Da noi la tradizione di un giornalismo distinto e distante dalla politica è stata sempre debole. Per tante ragioni ha sempre prevalso il modello di un giornalismo che stimola, consiglia, fiancheggia ma non ha l’orgoglio della propria indipendenza. Mai letto un editoriale di un grande direttore di giornale invocare il quarto potere come modello ideale? Mai.

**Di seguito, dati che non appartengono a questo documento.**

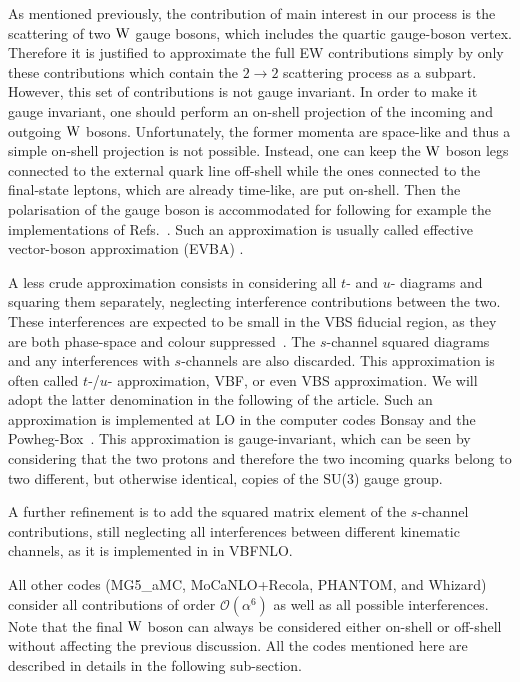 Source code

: As mentioned previously, the contribution of main interest in our process is
the scattering of two $\text{W}$ gauge bosons, which includes the quartic gauge-boson vertex.
Therefore it is justified to approximate the full EW contributions simply by only these contributions which contain the $2\rightarrow 2$ scattering process as a subpart.
However, this set of contributions is not gauge invariant. In order to make it gauge invariant, one 
should perform an on-shell projection of the incoming and outgoing $\text{W}$ bosons.
Unfortunately, the former momenta are space-like and thus a simple on-shell projection is not possible.
Instead, one can keep the $\text{W}$ boson legs connected to the external quark line off-shell while the ones connected to the final-state leptons, which are already time-like, are put on-shell.
Then the polarisation of the gauge boson is accommodated for following for example the implementations of Refs.~\cite{Kuss:1995yv,Accomando:2006hq}.
Such an approximation is usually called effective vector-boson approximation (EVBA) \cite{Dawson:1984gx,Duncan:1985vj,Cahn:1983ip}.

A less crude approximation consists in considering all $t$- and $u$- diagrams and squaring them separately, neglecting interference contributions between the two.
These interferences are expected to be small in the VBS fiducial region, as they are both phase-space and colour suppressed~\cite{Oleari:2003tc}.
The $s$-channel squared diagrams and any interferences with $s$-channels are also discarded.
This approximation is often called $t$-/$u$- approximation, VBF, or even VBS approximation.
We will adopt the latter denomination in the following of the article.
Such an approximation is implemented at LO in the computer codes {\sc Bonsay}  and the {\sc Powheg-Box}~\cite{Alioli:2010xd}.
This approximation is gauge-invariant, which can be seen by considering that the two protons and therefore the two incoming quarks belong to two different, but otherwise identical, copies of the SU(3) gauge group.

A further refinement is to add the squared matrix element of the $s$-channel contributions, still neglecting 
all interferences between different kinematic channels, as it is implemented in in {\sc VBFNLO}.

All other codes ({\sc MG5\_aMC}, {\sc MoCaNLO+Recola}, {\sc PHANTOM}, and {\sc Whizard})  consider all contributions of order $\mathcal{O}{\left(\alpha^{6}\right)}$ as well as all possible interferences.
Note that the final $\text{W}$ boson can always be considered either on-shell or off-shell without affecting the previous discussion.
All the codes mentioned here are described in details in the following sub-section.

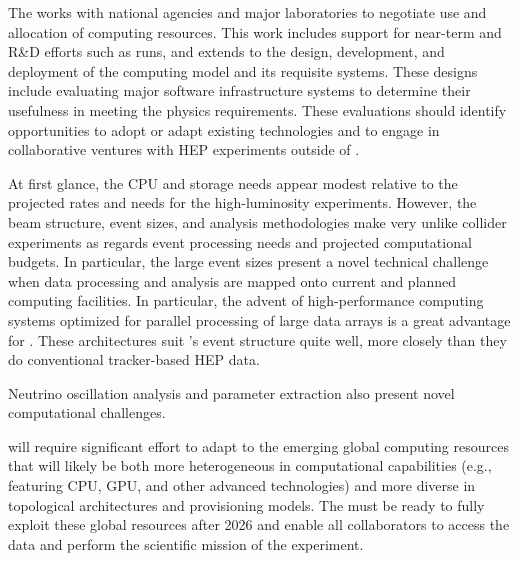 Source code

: The  works with national agencies and major laboratories to negotiate use and allocation of computing resources.  This work includes support for near-term and R\&D efforts %
such as  runs, and extends to the design, development, and deployment of the  computing model and its requisite systems. 
These designs include evaluating major software infrastructure systems to determine their usefulness %
in meeting the  physics requirements.   These evaluations should identify opportunities to adopt or adapt existing technologies and to engage in collaborative ventures with HEP experiments outside of . 


At first glance,  the  CPU and storage needs %
appear modest %
relative to the projected rates and needs for the high-luminosity  experiments.  
However, the  beam structure, event sizes, and analysis methodologies make  very unlike collider experiments %
as regards event processing needs and projected computational budgets.  In particular, the large  event sizes present a novel technical challenge when data processing and analysis are mapped onto  current and planned computing facilities.  %
In particular, the advent of high-performance computing systems optimized for parallel processing of large data arrays is a great advantage for . These architectures suit 's event structure quite well, more closely than they do conventional tracker-based HEP data. 

Neutrino oscillation analysis and parameter extraction also present novel computational challenges.  

 will require significant effort to adapt to the emerging  %
global computing resources that %
will  likely be both more heterogeneous in computational capabilities (e.g., featuring CPU, GPU, and other advanced technologies) and more diverse in topological architectures and provisioning models.  The   must %
be ready to fully exploit these global resources %
after 2026 and enable all collaborators to access the data and perform the scientific mission of the experiment.  



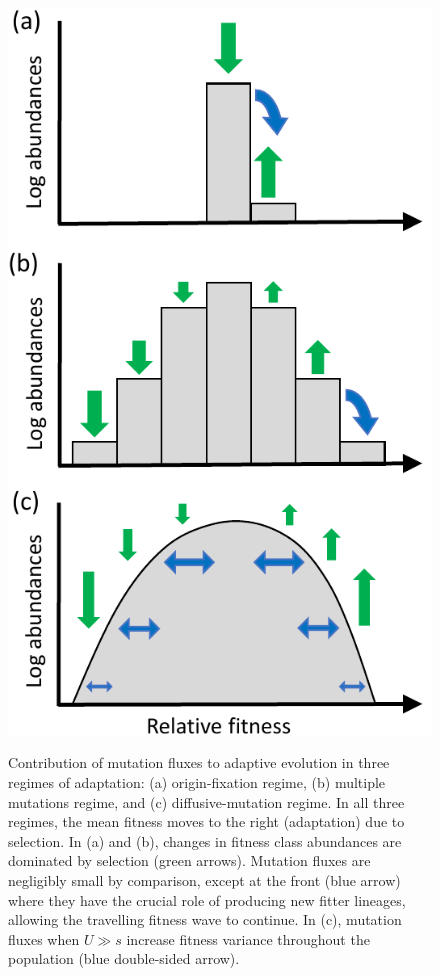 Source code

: \documentclass[9pt,twocolumn,twoside]{article}
\begin{document}
\begin{figure}[!h] 
\centering
\includegraphics[scale=.83]{fig_adapt_regimes.pdf}\\
\caption{\label{fig:distribution} \small Contribution of mutation fluxes to adaptive evolution in three regimes of adaptation: (a) origin-fixation regime, (b) multiple mutations regime, and (c) diffusive-mutation regime. In all three regimes, the mean fitness moves to the right (adaptation) due to selection. In (a) and (b), changes in fitness class abundances are dominated by selection (green arrows). Mutation fluxes are negligibly small by comparison, except at the front (blue arrow) where they have the crucial role of producing new fitter lineages, allowing the travelling fitness wave to continue. In (c), mutation fluxes when $U\gg s$ increase fitness variance throughout the population (blue double-sided arrow).}
\end{figure}
\end{document}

In vista della campagna elettorale si sono moltiplicati piccoli, significativi segnali. Nella rassegna stampa del Tg1 la giornalista incaricata si è lasciata sfuggire un’affermazione non argomentata su Giorgia Meloni: si discuteva se cambiare squadra del cuore fosse un peccato e lei ha chiosato: «Ce ne sono tanti altri». Hanno chiesto di rimuoverla. Esagerati, ma quella “licenza” è esemplare. E d’altra parte sono passate inosservate altre piccole “stecche”. Su una rete Mediaset, collegamento con Matteo Salvini che fa il suo («La gente è stanca delle liti Letta-Calenda») e la giornalista in studio: «Ha ragione!». E Corrado Formigli? Si è detto orgoglioso di essere un «giornalista di parte».

Anche da noi si è fatto, e si farà, buon giornalismo. Ma la faziosità è una anomalia ciclica che può diventare molesta in campagna elettorale. Sulle reti Rai si può immaginare non ci saranno cadute. Come sempre saranno i giornalisti “indipendenti” che saliranno sulle “curve” e tiferanno con quella foga che di anno in anno sta facendo cadere la credibilità del sistema dei media.